“I have a million things to do.” “You’re one in a million.” “If I had a dollar for every time that happened, I’d be a millionaire.”
In everyday conversation, “a million” usually just means “a lot.” But how much is a million, really? Picturing 1 million of anything is challenging for young children (and adults!). A million years is a long time, yet a single month can seem like an eternity for an 8-year-old waiting for her next birthday.
So how can we help elementary students understand the amount of time required for changes on Earth that have taken millions or even billions of years? Research suggests that science picture books can positively impact students’ academic achievement and engagement. When science, math, and literacy are integrated, students can begin to grasp the concept of very large numbers.
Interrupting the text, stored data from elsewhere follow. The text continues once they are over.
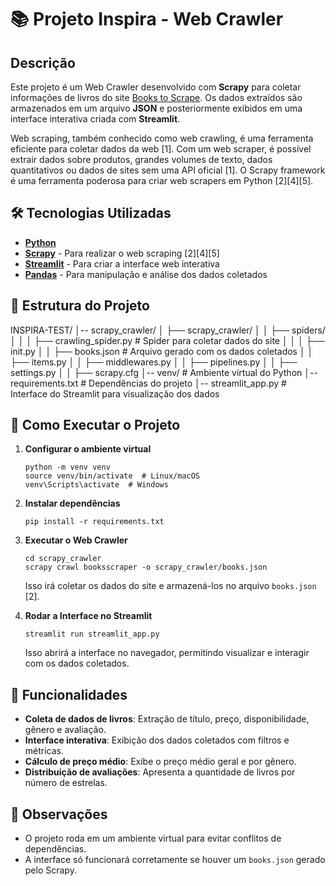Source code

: # 📚 Projeto Inspira - Web Crawler

## Descrição

Este projeto é um Web Crawler desenvolvido com **Scrapy** para coletar informações de livros do site [Books to Scrape](http://books.toscrape.com/). Os dados extraídos são armazenados em um arquivo **JSON** e posteriormente exibidos em uma interface interativa criada com **Streamlit**.

Web scraping, também conhecido como web crawling, é uma ferramenta eficiente para coletar dados da web [1]. Com um web scraper, é possível extrair dados sobre produtos, grandes volumes de texto, dados quantitativos ou dados de sites sem uma API oficial [1]. O Scrapy framework é uma ferramenta poderosa para criar web scrapers em Python [2][4][5].

## 🛠 Tecnologias Utilizadas

- [**Python**](https://www.python.org/)
- [**Scrapy**](https://scrapy.org/) - Para realizar o web scraping [2][4][5]
- [**Streamlit**](https://streamlit.io/) - Para criar a interface web interativa
- [**Pandas**](https://pandas.pydata.org/) - Para manipulação e análise dos dados coletados

## 📂 Estrutura do Projeto

INSPIRA-TEST/
│-- scrapy_crawler/
│ ├── scrapy_crawler/
│ │ ├── spiders/
│ │ │ ├── crawling_spider.py # Spider para coletar dados do site
│ │ │ ├── init.py
│ │ ├── books.json # Arquivo gerado com os dados coletados
│ │ ├── items.py
│ │ ├── middlewares.py
│ │ ├── pipelines.py
│ │ ├── settings.py
│ │ ├── scrapy.cfg
│-- venv/ # Ambiente virtual do Python
│-- requirements.txt # Dependências do projeto
│-- streamlit_app.py # Interface do Streamlit para visualização dos dados


## 🚀 Como Executar o Projeto

1.  **Configurar o ambiente virtual**

    ```
    python -m venv venv
    source venv/bin/activate  # Linux/macOS
    venv\Scripts\activate  # Windows
    ```
2.  **Instalar dependências**

    ```
    pip install -r requirements.txt
    ```
3.  **Executar o Web Crawler**

    ```
    cd scrapy_crawler
    scrapy crawl booksscraper -o scrapy_crawler/books.json
    ```

    Isso irá coletar os dados do site e armazená-los no arquivo `books.json` [2].
4.  **Rodar a Interface no Streamlit**

    ```
    streamlit run streamlit_app.py
    ```

    Isso abrirá a interface no navegador, permitindo visualizar e interagir com os dados coletados.

## 🎯 Funcionalidades

-   **Coleta de dados de livros**: Extração de título, preço, disponibilidade, gênero e avaliação.
-   **Interface interativa**: Exibição dos dados coletados com filtros e métricas.
-   **Cálculo de preço médio**: Exibe o preço médio geral e por gênero.
-   **Distribuição de avaliações**: Apresenta a quantidade de livros por número de estrelas.

## 📌 Observações

-   O projeto roda em um ambiente virtual para evitar conflitos de dependências.
-   A interface só funcionará corretamente se houver um `books.json` gerado pelo Scrapy.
Using Books to Teach Large Numbers
Begin with contextual numbers: As educators, we know that it’s effective to begin a lesson with familiar content. Students know their age and love celebrating their birthday, so start with a book about age, such as The Hundred Penny Box, by Sharon Bell Mathis. This classic book features 100-year-old Aunt Dew, who has a special box containing a penny—and a story—for each year of her life.
After listening to or reading the book, students can do the same thing: write and share a memory for each year of their lives, or at least their lives in school. If that seems like a lot to tackle, use an idea from Abour Cherif: Have each student identify one scientific discovery or invention from the year they were born. Fiber optics and the handheld calculator were invented in our respective birth years.
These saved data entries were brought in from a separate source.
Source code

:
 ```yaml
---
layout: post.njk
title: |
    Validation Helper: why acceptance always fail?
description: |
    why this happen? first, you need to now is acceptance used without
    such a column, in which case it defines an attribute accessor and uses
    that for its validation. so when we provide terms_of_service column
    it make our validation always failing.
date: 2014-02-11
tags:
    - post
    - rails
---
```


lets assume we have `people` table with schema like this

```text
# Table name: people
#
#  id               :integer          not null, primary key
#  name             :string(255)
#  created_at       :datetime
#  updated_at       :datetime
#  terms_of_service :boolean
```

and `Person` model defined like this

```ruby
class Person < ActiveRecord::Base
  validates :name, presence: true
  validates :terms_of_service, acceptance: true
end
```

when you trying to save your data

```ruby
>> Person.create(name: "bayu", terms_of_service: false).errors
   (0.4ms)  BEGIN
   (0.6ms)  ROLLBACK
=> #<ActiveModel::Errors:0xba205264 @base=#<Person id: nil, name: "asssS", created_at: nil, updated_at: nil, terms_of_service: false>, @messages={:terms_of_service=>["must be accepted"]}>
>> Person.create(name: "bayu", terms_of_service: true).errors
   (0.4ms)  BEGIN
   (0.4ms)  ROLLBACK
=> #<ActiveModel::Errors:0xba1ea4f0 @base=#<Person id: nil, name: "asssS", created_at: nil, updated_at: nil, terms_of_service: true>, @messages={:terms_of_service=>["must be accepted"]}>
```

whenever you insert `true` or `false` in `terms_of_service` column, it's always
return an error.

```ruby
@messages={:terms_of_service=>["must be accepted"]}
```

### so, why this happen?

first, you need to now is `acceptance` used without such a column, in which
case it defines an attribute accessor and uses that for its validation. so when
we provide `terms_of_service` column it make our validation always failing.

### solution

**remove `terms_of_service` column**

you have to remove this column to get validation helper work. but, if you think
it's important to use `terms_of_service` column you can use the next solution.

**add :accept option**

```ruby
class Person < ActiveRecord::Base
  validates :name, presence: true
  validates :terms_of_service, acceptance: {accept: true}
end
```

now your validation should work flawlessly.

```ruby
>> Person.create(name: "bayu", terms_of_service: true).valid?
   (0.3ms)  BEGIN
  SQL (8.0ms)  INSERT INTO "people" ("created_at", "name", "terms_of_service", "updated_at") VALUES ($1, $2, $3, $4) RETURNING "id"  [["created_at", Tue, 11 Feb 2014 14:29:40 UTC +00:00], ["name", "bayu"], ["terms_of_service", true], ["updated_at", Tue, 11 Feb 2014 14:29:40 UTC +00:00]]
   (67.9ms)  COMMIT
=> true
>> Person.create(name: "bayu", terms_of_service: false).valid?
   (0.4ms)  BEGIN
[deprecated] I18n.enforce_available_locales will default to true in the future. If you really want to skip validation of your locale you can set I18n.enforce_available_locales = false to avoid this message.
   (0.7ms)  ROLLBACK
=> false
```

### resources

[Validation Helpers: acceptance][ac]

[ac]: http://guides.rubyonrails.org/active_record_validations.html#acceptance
Build number sense through number facts and models: Next, look for books that engage students with bet-you-didn’t-know large-number facts. Lifetime: The Amazing Numbers in Animal Lives, by Lola Shaefer, has wow-factor numbers about animals, such as the fact that the giant swallowtail butterfly will visit 900 flowers in its lifetime. Many: The Diversity of Life on Earth, by Nicola Davies, adds another layer to contextualizing numbers, moving from noting that there are two kinds of elephants to explaining how scientists have found and named over 100,000 kinds of mushrooms. Helping students experience numbers can help them move beyond the theoretical.
Measuring how long a stegosaurus would be if it were in the school hallway can provide a visual of its 30-foot length that sticks with students. Replicating the animals in The Mitten, by Jan Brett, is another way to build number sense. In small groups, students as young as second grade can research the average size of each animal, create their accurately sized 2D animal on paper, and then work with the other groups to see just how big a mitten would have to be in order to fit all of the animals inside.
Make a million: Scientists often use estimation for large quantities unless precision is required. Bruce Goldstone’s Great Estimations is filled with estimation strategies alongside photographs full of items with which to practice that skill—and no specific answers.
To build estimation skills and actually see one million of something, we love an idea from Mark Girod: Give each student a sheet of paper with 10,000 dots, and have them first estimate how many dots are on the page. Next, have them count and highlight the number of dots representing their age, and then do the same to represent the age of the oldest person they know. They can revise their estimation if it has changed before you tell them how many dots there actually are.
The sheet of dots makes a great visual of 10,000 years, which is approximately how long ago woolly mammoths became extinct. If we show 100 dotted sheets, we now have a visual representation of 1 million dots. How many would it take to show the number of years since dinosaurs became extinct? For 65 million years, it would take 6,500 sheets! The David M. Schwartz classic How Much Is a Million? has whimsical illustrations by Steven Kellogg that can continue to build students’ understanding of this huge number.
Connect to the standards: Finally, we’re ready to begin instruction that connects large numbers to the NGSS standards about processes that shape the Earth and space, such as these second-grade and fourth-grade standards. In addition to beautiful poems, Joyce Sidman’s Ubiquitous: Celebrating Nature’s Survivors begins with a depiction of Earth’s life span of nearly 4.6 billion years using a scale of 1 cm=1 million years and noting the points when different living species appeared.
Earth! My First 4.54 Billion Years, by Stacy McAnulty, is a great read-aloud to build on this concept of time. Though you won’t find it on any lists of “best” science books—because Earth can’t really talk—it provides humorous insight into Earth’s development over time (think big bang, Pangea, and the development of life).
To move students out of the fictional depiction of Earth and its development, teachers can use an online interactive geological era globe for visualization of the physical changes in Earth’s surface over time. Start by exploring changes in your own location for contextual geological history. We use the tool to show how a small portion of Tennessee was under water 85 million years ago, which explains how a clam species can be our state fossil, even though we’re landlocked. One Million Oysters on Top of the Mountain, by Alex Nogués, explains a similar process throughout its beautifully illustrated pages. Similarly, Jason Chin’s Grand Canyon takes the reader back in time to experience the progression of geological processes that shaped the region.
Many (perhaps millions!) of instructional resources are available for elementary teachers, which can make the selection process overwhelming. These four steps provide a way to support elementary students with developing their number sense and understanding of the vast history of the earth in a contextual and engaging manner.